Problem description: Take the line that has "relative to 1" and all the lines that come after it in the records, and write them out again exactly. Add no other line.

Input:
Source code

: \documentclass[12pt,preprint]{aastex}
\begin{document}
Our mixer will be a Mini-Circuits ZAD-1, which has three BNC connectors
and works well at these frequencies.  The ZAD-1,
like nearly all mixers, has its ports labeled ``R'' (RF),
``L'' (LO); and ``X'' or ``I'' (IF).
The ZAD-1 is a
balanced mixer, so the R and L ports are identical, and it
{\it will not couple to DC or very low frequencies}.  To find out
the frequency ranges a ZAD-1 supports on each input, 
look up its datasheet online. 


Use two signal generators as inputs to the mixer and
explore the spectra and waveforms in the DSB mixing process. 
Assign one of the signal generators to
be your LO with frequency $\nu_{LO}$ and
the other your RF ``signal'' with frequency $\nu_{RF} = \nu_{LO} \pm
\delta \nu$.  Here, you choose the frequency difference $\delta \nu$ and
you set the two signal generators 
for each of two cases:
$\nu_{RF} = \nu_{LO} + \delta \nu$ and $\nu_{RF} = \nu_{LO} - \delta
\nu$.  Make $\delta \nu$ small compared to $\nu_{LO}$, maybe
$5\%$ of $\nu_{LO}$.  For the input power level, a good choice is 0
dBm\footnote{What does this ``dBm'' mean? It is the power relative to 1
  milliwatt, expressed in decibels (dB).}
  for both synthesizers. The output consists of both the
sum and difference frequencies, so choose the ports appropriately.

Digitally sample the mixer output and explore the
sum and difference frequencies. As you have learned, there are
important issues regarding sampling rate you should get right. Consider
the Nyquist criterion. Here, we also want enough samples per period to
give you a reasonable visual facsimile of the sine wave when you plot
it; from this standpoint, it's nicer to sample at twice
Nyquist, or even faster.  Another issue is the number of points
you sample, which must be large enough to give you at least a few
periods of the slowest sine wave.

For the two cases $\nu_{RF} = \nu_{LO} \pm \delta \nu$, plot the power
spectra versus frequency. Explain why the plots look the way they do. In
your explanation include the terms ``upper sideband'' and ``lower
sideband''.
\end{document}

Task result:
dBm\footnote{What does this ``dBm'' mean? It is the power relative to 1
  milliwatt, expressed in decibels (dB).}
  for both synthesizers. The output consists of both the
sum and difference frequencies, so choose the ports appropriately.

Digitally sample the mixer output and explore the
sum and difference frequencies. As you have learned, there are
important issues regarding sampling rate you should get right. Consider
the Nyquist criterion. Here, we also want enough samples per period to
give you a reasonable visual facsimile of the sine wave when you plot
it; from this standpoint, it's nicer to sample at twice
Nyquist, or even faster.  Another issue is the number of points
you sample, which must be large enough to give you at least a few
periods of the slowest sine wave.

For the two cases $\nu_{RF} = \nu_{LO} \pm \delta \nu$, plot the power
spectra versus frequency. Explain why the plots look the way they do. In
your explanation include the terms ``upper sideband'' and ``lower
sideband''.
\end{document}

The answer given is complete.